The good works of His
Father that Jesus showed the people, all of us, would culminate on Calvary,
where He would give His life for the salvation of the world. Jesus saved many people from their illnesses
and sinful ways when He walked the streets of Galilee and the surrounding
cities. He would save the whole world from the tree of the cross.
Many times, you and I do
good works, the works the Father gave us to do before we even entered this
world. The greatest work that we will do is the work of our
redemption, dying with Christ day by day.

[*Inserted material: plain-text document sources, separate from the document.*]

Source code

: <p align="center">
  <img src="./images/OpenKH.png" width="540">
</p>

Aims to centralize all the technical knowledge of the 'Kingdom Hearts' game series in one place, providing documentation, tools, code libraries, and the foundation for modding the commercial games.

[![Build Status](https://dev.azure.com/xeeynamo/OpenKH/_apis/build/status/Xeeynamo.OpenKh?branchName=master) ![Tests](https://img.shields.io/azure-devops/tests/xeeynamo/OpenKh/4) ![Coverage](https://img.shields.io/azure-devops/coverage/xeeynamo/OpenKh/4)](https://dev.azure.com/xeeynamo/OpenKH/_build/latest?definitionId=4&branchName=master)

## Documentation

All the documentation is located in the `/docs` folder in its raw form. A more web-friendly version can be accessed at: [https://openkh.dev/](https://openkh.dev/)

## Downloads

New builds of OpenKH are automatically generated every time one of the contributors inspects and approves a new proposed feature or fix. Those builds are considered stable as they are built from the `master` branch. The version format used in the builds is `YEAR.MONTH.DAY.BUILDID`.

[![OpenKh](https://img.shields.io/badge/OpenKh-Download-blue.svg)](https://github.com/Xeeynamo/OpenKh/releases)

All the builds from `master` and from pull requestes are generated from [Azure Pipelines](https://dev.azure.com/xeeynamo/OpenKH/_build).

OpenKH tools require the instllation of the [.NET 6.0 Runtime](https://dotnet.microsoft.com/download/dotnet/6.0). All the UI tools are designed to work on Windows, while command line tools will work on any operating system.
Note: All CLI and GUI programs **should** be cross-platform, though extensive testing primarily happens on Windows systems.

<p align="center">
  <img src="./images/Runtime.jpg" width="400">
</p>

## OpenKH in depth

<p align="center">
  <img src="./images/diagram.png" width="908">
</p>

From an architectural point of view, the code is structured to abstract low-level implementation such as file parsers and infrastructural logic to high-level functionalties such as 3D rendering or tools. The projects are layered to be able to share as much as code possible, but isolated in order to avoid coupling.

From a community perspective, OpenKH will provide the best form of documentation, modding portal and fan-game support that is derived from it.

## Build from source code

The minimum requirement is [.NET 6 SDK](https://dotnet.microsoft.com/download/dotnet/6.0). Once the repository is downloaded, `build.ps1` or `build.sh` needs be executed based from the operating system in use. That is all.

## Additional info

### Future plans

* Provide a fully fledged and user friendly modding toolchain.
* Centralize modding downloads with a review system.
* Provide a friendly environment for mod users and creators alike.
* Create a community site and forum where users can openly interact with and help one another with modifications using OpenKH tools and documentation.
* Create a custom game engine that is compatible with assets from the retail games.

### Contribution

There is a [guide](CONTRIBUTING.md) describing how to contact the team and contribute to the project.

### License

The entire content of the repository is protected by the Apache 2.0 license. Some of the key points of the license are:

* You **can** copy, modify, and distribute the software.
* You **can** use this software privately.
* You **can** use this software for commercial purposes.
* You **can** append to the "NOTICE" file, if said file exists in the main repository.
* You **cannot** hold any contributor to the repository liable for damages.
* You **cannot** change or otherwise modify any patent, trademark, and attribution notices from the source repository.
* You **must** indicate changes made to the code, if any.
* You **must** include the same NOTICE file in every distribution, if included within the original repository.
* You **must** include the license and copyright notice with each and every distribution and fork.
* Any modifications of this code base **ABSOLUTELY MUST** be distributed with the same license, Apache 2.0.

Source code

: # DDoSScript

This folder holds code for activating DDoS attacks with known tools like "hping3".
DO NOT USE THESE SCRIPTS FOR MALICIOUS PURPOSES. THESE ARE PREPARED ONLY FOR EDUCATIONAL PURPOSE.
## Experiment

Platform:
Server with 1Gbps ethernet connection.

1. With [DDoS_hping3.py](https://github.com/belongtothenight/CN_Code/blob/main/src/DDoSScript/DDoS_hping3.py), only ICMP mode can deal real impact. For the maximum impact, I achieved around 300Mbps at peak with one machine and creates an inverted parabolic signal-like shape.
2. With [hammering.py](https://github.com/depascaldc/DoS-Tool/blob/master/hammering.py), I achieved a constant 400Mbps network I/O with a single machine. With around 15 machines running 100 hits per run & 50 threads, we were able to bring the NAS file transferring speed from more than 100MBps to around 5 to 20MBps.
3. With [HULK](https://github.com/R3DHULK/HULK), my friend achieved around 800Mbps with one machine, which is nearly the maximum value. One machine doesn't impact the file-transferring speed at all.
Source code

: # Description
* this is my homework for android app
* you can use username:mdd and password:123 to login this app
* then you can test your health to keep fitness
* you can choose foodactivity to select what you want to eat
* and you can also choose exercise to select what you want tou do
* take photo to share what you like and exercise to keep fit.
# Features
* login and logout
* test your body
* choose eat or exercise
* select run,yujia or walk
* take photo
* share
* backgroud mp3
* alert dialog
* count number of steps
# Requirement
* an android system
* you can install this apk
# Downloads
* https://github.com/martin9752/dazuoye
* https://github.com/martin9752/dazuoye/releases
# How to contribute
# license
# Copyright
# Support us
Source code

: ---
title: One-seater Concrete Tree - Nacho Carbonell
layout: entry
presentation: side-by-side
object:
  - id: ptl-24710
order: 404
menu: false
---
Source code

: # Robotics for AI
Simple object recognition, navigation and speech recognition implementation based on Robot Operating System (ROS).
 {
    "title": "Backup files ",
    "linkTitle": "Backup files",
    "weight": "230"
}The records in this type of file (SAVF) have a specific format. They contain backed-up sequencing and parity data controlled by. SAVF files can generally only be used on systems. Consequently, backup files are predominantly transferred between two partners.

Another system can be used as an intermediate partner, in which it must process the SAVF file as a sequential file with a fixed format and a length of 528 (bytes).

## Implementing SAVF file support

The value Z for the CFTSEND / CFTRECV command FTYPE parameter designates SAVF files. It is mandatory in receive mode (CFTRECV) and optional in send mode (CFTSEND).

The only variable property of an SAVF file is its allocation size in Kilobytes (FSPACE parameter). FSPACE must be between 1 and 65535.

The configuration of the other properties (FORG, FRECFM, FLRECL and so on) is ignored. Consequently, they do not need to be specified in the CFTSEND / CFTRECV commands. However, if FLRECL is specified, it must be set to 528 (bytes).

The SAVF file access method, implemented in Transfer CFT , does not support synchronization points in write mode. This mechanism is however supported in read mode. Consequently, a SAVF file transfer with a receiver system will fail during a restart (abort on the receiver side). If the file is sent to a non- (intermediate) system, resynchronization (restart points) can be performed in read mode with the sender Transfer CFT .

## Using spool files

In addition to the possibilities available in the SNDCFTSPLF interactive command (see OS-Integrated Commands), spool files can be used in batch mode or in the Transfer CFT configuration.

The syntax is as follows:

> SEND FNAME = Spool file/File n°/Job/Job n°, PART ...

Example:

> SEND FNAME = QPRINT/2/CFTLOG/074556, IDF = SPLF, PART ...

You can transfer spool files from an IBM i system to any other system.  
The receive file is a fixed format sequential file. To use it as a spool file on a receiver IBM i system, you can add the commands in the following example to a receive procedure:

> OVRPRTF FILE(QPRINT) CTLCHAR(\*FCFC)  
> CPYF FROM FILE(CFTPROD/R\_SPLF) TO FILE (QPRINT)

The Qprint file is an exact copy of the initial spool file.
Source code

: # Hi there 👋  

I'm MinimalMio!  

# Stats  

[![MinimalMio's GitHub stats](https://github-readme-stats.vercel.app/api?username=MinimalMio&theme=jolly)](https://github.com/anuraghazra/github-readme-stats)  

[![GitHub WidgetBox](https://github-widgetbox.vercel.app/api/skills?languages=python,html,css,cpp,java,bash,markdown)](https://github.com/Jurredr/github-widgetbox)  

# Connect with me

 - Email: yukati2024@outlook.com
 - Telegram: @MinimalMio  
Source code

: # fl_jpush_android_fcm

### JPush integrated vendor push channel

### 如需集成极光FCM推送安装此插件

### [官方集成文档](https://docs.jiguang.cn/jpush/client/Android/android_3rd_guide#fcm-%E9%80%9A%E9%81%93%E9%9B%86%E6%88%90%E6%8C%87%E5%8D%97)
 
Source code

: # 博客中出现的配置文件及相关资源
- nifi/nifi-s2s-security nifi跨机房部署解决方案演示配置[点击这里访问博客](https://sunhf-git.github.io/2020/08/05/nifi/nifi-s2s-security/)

That dying is not the death of our physical bodies, when we, too, will
leave this world and enter into the glory of our Father but the death that
Jesus refers to often in His spiritual teachings. “…[U]nless a wheat grain falls into the earth
and dies, it remains only a single grain; but if it dies it yields a rich
harvest. Anyone who loves his life loses it; anyone who hates his life in this
world will keep it for eternal life” (Jn 12:24). Or, his teaching to the apostles who were
indignant toward James and John wanting first place in the kingdom: “You know that among the gentiles those they
call their rulers lord it over them, and their great men make their authority
felt. Among you this is not to happen. No, anyone who wants to become great
among you must be your servant , and anyone who wants to be first among you
must be slave to all. For the Son of man himself came not be served to serve,
and to give his life as a ransom for many” (Mk 10: 42-45).
What is our response when
the Spirit asked this kind of dying from us? Are we ready to throw stones at
those who threaten our egotistic plans to ursurp power, to lord it over others,
to demand service instead of giving service? Are we ready to stone anyone who makes us aware of that we are protecting the “wheat
grain” from falling into the earth and dying”? Do we abandon the challenges of our faith in
Jesus when our way of thinking like “the gentiles” is threatened?